EXERCISE DATA ▸
++++++++++
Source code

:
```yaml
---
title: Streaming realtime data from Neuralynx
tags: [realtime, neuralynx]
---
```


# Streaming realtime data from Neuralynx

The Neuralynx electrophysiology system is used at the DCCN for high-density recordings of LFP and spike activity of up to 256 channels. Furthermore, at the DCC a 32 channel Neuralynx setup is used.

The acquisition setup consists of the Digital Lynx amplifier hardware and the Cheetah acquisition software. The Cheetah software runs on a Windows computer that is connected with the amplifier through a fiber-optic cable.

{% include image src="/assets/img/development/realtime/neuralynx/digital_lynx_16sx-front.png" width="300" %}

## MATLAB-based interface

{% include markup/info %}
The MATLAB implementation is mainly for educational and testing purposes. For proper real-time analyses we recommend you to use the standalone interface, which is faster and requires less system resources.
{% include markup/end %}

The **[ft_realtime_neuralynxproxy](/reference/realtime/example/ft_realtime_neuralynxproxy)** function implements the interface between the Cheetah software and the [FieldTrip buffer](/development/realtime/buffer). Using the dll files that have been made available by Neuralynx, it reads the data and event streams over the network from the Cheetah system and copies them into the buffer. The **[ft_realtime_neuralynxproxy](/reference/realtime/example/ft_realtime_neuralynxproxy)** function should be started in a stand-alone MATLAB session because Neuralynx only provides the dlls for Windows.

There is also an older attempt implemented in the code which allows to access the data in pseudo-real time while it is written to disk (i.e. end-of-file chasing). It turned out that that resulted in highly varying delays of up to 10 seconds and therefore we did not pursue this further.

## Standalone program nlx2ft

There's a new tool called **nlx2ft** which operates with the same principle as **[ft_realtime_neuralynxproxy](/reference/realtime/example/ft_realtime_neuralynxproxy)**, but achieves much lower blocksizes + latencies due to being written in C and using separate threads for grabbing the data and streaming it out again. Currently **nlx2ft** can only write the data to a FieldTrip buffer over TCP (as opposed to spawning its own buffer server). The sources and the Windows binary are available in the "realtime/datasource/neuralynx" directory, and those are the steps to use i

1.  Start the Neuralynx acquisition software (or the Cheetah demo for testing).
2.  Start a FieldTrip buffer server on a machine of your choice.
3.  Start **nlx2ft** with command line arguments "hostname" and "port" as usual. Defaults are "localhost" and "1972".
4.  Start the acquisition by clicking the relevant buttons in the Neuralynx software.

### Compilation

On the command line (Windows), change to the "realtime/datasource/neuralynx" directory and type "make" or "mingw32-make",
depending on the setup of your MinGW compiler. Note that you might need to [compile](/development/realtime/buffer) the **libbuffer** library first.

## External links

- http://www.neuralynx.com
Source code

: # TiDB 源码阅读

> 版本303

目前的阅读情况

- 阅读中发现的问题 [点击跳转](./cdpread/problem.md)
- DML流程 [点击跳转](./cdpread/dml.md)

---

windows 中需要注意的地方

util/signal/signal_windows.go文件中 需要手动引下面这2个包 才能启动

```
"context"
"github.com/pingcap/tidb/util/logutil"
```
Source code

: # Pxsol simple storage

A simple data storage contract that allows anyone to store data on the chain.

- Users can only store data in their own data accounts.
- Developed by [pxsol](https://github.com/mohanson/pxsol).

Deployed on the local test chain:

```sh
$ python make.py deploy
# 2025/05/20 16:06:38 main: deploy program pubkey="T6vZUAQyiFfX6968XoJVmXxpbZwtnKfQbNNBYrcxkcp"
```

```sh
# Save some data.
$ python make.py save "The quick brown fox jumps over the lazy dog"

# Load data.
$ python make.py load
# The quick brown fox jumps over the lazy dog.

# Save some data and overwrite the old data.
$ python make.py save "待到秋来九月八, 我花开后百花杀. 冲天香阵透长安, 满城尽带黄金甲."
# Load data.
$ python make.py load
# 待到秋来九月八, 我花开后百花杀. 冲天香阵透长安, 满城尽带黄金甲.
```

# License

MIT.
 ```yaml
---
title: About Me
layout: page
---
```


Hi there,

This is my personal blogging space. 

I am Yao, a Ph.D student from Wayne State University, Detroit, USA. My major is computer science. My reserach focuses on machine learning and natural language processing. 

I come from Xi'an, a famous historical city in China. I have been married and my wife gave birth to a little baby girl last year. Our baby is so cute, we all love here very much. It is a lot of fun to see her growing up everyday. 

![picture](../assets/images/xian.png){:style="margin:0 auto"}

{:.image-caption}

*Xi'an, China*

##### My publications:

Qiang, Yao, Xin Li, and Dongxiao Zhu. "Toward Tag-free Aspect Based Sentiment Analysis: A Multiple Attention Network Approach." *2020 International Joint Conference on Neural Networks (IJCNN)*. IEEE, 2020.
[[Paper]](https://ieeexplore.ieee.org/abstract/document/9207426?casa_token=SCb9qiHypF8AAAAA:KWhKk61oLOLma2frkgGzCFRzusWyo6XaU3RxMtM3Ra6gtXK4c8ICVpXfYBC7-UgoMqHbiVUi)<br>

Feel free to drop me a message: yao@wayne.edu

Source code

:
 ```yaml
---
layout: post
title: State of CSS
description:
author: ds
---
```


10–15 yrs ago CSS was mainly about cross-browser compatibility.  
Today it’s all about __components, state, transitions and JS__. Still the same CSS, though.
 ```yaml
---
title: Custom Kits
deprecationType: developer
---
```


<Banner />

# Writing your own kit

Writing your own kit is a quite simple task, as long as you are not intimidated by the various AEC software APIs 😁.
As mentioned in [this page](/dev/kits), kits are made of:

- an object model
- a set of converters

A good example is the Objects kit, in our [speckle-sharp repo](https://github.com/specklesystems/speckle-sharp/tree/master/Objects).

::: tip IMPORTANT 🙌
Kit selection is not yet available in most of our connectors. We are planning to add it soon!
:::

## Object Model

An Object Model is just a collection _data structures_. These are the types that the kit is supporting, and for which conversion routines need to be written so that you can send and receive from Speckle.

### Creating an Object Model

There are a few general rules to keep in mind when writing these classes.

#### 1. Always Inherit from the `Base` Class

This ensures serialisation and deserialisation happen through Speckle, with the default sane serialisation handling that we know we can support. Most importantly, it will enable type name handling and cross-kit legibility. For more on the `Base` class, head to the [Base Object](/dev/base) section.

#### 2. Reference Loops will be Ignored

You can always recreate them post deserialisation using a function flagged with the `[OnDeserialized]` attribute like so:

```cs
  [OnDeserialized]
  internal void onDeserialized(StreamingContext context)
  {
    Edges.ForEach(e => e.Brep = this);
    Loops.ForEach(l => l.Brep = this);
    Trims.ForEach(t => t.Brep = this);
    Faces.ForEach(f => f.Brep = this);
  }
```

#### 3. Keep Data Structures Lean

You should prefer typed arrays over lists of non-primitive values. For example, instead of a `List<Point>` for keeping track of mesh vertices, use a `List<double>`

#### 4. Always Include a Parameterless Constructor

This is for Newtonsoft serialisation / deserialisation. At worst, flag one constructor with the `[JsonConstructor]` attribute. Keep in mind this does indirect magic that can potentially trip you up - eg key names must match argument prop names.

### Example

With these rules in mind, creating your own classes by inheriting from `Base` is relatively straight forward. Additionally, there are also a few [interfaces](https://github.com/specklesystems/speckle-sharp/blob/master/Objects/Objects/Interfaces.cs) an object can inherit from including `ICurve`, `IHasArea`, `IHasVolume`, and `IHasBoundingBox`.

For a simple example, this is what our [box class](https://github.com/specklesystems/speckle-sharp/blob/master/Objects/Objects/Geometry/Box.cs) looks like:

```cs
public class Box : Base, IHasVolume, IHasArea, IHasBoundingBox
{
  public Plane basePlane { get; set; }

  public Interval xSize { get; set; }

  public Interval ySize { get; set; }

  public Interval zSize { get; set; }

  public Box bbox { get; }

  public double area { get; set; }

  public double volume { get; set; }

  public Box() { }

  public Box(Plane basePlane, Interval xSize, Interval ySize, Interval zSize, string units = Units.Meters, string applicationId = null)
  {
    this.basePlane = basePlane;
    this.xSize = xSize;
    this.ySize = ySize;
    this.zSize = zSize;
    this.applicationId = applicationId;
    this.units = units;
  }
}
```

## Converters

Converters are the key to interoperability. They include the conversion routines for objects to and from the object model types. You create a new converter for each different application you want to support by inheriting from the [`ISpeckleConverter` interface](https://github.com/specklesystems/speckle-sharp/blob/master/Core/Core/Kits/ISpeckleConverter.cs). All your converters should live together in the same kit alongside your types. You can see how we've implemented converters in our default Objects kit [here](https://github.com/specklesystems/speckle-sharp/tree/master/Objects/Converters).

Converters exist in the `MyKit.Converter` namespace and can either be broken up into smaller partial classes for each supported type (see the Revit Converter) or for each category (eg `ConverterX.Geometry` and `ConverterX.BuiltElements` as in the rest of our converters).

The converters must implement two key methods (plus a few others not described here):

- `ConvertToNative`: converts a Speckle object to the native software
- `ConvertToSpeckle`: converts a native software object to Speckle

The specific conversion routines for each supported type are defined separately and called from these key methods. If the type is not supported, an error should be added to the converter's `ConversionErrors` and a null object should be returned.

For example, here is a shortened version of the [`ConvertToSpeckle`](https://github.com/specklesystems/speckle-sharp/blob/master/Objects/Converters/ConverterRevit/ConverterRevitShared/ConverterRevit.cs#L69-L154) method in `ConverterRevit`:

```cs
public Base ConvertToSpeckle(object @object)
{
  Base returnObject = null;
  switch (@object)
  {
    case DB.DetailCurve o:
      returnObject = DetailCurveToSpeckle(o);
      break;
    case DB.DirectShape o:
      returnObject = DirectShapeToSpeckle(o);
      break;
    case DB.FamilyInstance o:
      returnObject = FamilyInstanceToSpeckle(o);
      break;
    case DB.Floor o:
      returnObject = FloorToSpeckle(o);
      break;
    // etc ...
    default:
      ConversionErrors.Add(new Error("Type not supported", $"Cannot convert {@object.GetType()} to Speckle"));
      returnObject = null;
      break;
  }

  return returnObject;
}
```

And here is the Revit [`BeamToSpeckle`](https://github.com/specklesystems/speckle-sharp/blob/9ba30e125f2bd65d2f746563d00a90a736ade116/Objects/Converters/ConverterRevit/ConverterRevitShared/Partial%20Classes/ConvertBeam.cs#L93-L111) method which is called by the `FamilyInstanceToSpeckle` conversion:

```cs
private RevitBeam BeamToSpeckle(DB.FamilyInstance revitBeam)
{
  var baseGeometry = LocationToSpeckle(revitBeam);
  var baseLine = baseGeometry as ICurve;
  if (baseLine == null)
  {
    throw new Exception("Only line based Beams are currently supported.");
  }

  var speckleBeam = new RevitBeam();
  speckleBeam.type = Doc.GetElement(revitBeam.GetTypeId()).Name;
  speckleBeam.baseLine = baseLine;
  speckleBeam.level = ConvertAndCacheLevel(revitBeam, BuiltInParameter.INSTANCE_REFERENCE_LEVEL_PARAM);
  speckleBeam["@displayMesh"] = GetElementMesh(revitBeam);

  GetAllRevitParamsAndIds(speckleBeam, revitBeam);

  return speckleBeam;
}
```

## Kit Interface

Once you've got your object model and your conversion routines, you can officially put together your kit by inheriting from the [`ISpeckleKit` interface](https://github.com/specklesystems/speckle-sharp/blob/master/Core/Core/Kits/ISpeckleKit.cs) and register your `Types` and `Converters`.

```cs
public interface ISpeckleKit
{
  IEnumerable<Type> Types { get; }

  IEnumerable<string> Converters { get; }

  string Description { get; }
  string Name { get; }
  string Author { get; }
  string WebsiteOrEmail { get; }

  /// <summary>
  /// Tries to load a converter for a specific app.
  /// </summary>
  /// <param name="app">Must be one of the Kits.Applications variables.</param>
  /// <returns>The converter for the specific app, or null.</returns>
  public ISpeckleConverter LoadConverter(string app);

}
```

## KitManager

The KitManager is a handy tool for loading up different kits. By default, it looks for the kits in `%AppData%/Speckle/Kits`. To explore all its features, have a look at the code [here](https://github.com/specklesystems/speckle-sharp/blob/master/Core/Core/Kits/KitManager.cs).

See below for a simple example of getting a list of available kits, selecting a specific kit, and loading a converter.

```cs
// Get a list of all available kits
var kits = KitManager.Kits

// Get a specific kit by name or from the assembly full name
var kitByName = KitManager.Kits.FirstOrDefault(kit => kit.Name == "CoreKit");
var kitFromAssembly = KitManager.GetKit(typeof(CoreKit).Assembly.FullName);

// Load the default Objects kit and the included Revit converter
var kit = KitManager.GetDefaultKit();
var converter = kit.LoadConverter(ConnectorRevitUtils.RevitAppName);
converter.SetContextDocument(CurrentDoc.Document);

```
++++++++++
EXERCISE ▸
Above this task is a listing. Restate, word for word and with nothing added, the lines from the one with "The Neuralynx electrophysiology" through the one with "## Standalone program nlx2ft".

THE COMPLETED TASK ▸
The Neuralynx electrophysiology system is used at the DCCN for high-density recordings of LFP and spike activity of up to 256 channels. Furthermore, at the DCC a 32 channel Neuralynx setup is used.

The acquisition setup consists of the Digital Lynx amplifier hardware and the Cheetah acquisition software. The Cheetah software runs on a Windows computer that is connected with the amplifier through a fiber-optic cable.

{% include image src="/assets/img/development/realtime/neuralynx/digital_lynx_16sx-front.png" width="300" %}

## MATLAB-based interface

{% include markup/info %}
The MATLAB implementation is mainly for educational and testing purposes. For proper real-time analyses we recommend you to use the standalone interface, which is faster and requires less system resources.
{% include markup/end %}

The **[ft_realtime_neuralynxproxy](/reference/realtime/example/ft_realtime_neuralynxproxy)** function implements the interface between the Cheetah software and the [FieldTrip buffer](/development/realtime/buffer). Using the dll files that have been made available by Neuralynx, it reads the data and event streams over the network from the Cheetah system and copies them into the buffer. The **[ft_realtime_neuralynxproxy](/reference/realtime/example/ft_realtime_neuralynxproxy)** function should be started in a stand-alone MATLAB session because Neuralynx only provides the dlls for Windows.

There is also an older attempt implemented in the code which allows to access the data in pseudo-real time while it is written to disk (i.e. end-of-file chasing). It turned out that that resulted in highly varying delays of up to 10 seconds and therefore we did not pursue this further.

## Standalone program nlx2ft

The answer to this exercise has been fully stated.